Golden Rams
by VampireNextDoor
Summary: (Chappie 4 just out of the oven!) There is one thing every Greek hero has longed to attain--the fleece of a GOLDEN RAM! But what did those poor rams go through? The summary's terrible, but I promise it's funny! Rating is just a precaution. PLEASE
1. The Beginning of the End

Disclaimer: Of course I don't own the myths. What do I look like, a god?

Announcer: I am a notoriously slow writer, so don't flame if I take my sweet time updating.

There is a reason for the hatred of Golden Rams to humans. The reason?

They are foremost rams. Not gold.

Lots of people agreed with the King. Rams were meant to have wool, not precious metals. So we were told to run to the hills.

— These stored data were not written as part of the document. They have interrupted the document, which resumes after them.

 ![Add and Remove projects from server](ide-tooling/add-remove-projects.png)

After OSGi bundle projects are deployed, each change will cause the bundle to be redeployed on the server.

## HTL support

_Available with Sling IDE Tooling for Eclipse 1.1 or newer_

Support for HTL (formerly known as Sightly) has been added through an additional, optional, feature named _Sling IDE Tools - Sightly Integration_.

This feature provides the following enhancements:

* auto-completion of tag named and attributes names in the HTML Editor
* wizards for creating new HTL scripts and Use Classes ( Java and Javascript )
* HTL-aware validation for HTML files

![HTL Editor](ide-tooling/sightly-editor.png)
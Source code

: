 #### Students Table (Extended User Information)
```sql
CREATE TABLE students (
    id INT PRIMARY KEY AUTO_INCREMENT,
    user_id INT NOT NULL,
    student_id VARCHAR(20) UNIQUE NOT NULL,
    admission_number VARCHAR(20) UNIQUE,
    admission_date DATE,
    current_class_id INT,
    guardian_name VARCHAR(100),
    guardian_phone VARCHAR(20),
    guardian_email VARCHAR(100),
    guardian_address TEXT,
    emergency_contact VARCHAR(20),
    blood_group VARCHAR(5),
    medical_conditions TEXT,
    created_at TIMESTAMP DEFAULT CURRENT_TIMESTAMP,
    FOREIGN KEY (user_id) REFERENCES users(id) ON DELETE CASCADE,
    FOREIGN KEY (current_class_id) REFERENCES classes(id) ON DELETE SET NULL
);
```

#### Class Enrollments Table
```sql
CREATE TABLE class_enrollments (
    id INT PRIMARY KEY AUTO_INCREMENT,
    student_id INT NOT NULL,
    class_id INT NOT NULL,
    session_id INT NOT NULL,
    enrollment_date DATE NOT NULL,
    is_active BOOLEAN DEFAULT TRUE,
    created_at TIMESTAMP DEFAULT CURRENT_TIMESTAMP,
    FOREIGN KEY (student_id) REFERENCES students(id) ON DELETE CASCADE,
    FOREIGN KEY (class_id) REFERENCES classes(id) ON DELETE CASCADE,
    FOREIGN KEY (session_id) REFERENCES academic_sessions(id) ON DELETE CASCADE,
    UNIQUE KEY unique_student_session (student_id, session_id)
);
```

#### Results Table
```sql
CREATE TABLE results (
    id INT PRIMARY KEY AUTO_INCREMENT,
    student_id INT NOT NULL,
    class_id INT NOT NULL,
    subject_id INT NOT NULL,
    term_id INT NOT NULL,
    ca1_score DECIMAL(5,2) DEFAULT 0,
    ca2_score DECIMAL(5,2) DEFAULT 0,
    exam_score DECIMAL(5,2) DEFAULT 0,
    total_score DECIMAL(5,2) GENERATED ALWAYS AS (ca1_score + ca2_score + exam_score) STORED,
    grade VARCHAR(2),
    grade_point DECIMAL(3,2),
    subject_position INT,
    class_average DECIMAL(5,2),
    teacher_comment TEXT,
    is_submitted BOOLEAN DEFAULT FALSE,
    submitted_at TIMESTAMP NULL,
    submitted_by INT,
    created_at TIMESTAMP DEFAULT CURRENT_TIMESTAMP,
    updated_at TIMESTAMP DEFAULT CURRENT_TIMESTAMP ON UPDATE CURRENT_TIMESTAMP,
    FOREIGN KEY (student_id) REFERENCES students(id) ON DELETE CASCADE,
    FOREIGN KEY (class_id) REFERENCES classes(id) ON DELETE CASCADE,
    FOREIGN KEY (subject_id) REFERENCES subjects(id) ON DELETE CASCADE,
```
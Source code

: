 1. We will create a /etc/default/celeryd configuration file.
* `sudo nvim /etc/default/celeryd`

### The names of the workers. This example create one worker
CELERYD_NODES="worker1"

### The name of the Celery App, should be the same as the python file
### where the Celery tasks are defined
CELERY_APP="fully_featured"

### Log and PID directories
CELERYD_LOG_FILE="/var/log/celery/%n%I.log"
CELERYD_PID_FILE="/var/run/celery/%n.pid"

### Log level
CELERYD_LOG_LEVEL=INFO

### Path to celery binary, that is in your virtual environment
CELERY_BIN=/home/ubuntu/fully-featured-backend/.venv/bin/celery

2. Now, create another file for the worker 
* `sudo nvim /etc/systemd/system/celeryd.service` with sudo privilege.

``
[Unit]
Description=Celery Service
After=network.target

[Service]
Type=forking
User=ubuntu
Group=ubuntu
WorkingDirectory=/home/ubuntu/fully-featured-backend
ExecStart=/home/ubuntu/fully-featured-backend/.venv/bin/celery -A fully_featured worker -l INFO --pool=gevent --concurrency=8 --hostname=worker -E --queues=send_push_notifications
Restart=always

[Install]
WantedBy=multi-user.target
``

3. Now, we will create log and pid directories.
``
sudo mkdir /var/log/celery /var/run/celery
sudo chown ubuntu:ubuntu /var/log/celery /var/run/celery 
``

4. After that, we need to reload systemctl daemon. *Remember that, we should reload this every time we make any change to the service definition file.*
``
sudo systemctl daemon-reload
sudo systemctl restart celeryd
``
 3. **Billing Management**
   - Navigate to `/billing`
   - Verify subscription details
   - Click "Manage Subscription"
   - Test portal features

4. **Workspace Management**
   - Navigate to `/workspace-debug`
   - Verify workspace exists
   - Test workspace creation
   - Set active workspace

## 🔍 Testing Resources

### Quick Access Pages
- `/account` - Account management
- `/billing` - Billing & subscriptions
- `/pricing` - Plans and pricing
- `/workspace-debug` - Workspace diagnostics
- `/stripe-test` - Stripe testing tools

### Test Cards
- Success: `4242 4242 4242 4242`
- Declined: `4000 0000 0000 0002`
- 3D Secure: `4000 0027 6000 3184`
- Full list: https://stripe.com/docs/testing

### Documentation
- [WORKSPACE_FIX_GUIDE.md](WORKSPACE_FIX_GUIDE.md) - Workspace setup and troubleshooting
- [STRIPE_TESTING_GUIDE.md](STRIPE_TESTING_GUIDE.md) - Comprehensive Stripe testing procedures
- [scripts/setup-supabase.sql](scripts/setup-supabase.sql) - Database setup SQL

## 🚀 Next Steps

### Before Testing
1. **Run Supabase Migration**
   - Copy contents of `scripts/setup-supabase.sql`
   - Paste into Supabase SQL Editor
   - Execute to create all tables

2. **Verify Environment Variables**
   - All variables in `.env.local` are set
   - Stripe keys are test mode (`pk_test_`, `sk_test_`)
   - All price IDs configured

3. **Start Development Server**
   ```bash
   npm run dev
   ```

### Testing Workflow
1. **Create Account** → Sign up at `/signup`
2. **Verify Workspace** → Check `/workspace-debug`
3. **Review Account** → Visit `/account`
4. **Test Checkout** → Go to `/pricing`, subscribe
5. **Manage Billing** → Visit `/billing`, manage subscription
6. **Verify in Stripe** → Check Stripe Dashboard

There was a dragon by the name of Ed who was to protect us. Hopefully. He was a big dragon. Really, really, squash-you-with-a-toenail big. His smoke-puffing mouth was bigger then the entire herd.

I nervously asked, "Are you Ed?"

The question was a time-waster. I knew, the herd knew, and, of course, Ed knew.

He let a stream of smoke trickle out of his mouth, which I took to be a 'yes.'

"Um..." I hadn't thought of what to say next. My time-waster had been wasted.

To my great relief, Ed cut in. "C'mon in, Goldies!" His voice was low and gravelly.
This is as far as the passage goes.